Spectral effects of green and blue light on lettuce morphology, growth, phytochemicals, and antioxidant capacity are temperature-dependent

Abstract

Substituting green (G; 500–600 nm) for blue (B; 400–500 nm) light has been shown to enhance crop yield in indoor cultivation through increasing leaf expansion and photon capture. This effect is primarily mediated by cryptochrome photoreceptors. However, cryptochrome activity further depends on temperature. In our study, we investigated how B and G light and temperature interactively regulate plant growth, morphology, physiology, and phytochemical accumulation. Two lettuce (Lactuca sativa) cultivars, ‘Rex’ and ‘Rouxai’, were grown under three temperature conditions (20, 24, and 28 ℃) and five spectral treatments composed of B, G, and red (R; 600–700 nm) light (B40G0R60, B30G10R60, B20G20R60, B10G30R60, and B0G40R60). The subscript number represents the percentage of each waveband in photosynthetic photon flux density (PPFD; 400–700 nm). PPFD was maintained at 200 μmol m−2 s−1 with 18-h photoperiod. Our results showed that light spectral quality and temperature interactively influenced lettuce growth and morphology.

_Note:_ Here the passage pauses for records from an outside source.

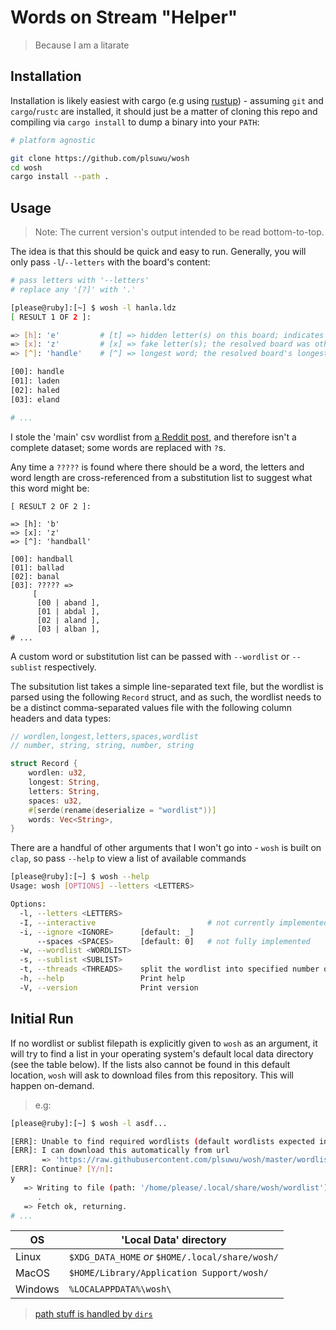 # Words on Stream "Helper"

> Because I am a litarate

## Installation

Installation is likely easiest with cargo (e.g using [rustup](https://rustup.rs/)) - assuming `git` and `cargo`/`rustc` are installed, it should
just be a matter of cloning this repo and compiling via `cargo install` to dump a binary into your `PATH`:

```bash
# platform agnostic

git clone https://github.com/plsuwu/wosh
cd wosh
cargo install --path .
```

## Usage

> Note: The current version's output intended to be read bottom-to-top.

The idea is that this should be quick and easy to run. Generally, you will only pass `-l`/`--letters` with the board's content:

```bash
# pass letters with '--letters'
# replace any '[?]' with '.'

[please@ruby]:[~] $ wosh -l hanla.ldz
[ RESULT 1 OF 2 ]:

=> [h]: 'e'         # [t] => hidden letter(s) on this board; indicates replacements for '[?]' letters
=> [x]: 'z'         # [x] => fake letter(s); the resolved board was otherwise valid without these letters
=> [^]: 'handle'    # [^] => longest word; the resolved board's longest word

[00]: handle
[01]: laden
[02]: haled
[03]: eland

# ...
```

I stole the 'main' csv wordlist from [a Reddit post](https://www.reddit.com/r/YouTubeGamers/comments/v0khwa/words_on_stream_dictionary/), and therefore isn't a complete dataset; 
some words are replaced with `?`s.

Any time a `?????` is found where there should be a word, the letters and word length are cross-referenced from a substitution list to suggest what this word might be:

```
[ RESULT 2 OF 2 ]:

=> [h]: 'b'
=> [x]: 'z'
=> [^]: 'handball'

[00]: handball
[01]: ballad
[02]: banal
[03]: ????? =>
     [
      [00 | aband ],
      [01 | abdal ],
      [02 | aland ],
      [03 | alban ],
# ...
```

A custom word or substitution list can be passed with `--wordlist` or `--sublist` respectively.

The subsitution list takes a simple line-separated text file, but the wordlist is parsed using the following `Record` struct, and as such, the wordlist needs to be a distinct 
comma-separated values file with the following column headers and data types:

```rust
// wordlen,longest,letters,spaces,wordlist
// number, string, string, number, string

struct Record {
    wordlen: u32,
    longest: String,
    letters: String,
    spaces: u32,
    #[serde(rename(deserialize = "wordlist"))]
    words: Vec<String>,
}
```

There are a handful of other arguments that I won't go into - `wosh` is built on `clap`, so pass `--help` to view a list of available commands

```bash
[please@ruby]:[~] $ wosh --help
Usage: wosh [OPTIONS] --letters <LETTERS>

Options:
  -l, --letters <LETTERS>
  -I, --interactive                         # not currently implemented
  -i, --ignore <IGNORE>      [default: _]
      --spaces <SPACES>      [default: 0]   # not fully implemented
  -w, --wordlist <WORDLIST>
  -s, --sublist <SUBLIST>
  -t, --threads <THREADS>    split the wordlist into specified number of chunks to be processed in their own threads. [default: 15]
  -h, --help                 Print help
  -V, --version              Print version
```

## Initial Run

If no wordlist or sublist filepath is explicitly given to `wosh` as an argument, it will try to find a list in your operating system's default local data directory (see the 
table below). If the lists also cannot be found in this default location, `wosh` will ask to download files from this repository. This will happen on-demand.

> e.g:

```bash
[please@ruby]:[~] $ wosh -l asdf...

[ERR]: Unable to find required wordlists (default wordlists expected in directory '/home/please/.local/share/wosh').
[ERR]: I can download this automatically from url
       => 'https://raw.githubusercontent.com/plsuwu/wosh/master/wordlist'
[ERR]: Continue? [Y/n]:
y
   => Writing to file (path: '/home/please/.local/share/wosh/wordlist'):
      .
   => Fetch ok, returning.
# ...
```

|**OS** |**'Local Data' directory** |
|--- |--- |
|Linux |`$XDG_DATA_HOME` _or_ `$HOME/.local/share/wosh/` |
|MacOS |`$HOME/Library/Application Support/wosh/` |
|Windows |`%LOCALAPPDATA%\wosh\` |

> [path stuff is handled by `dirs`](https://crates.io/crates/dirs)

Within a moderate temperature range (20–24 ℃), substituting G for B light and warmer temperature synergistically enhanced leaf expansion and biomass production. However, at 28 ℃, higher G percentages (i.e., lower B percentages) caused excessive stem elongation and downward leaf rolling, limiting leaf development and overall growth. Moreover, substituting G for B light, combined with warmer temperature, synergistically decreased phytochemical accumulation and antioxidant capacity, likely due to a reduction in reactive oxygen species content and lower oxidative stress. These findings demonstrate that temperature influences cryptochrome-mediated morphological and physiological responses to light quality, which, in turn, affect plant growth and phytochemical accumulation.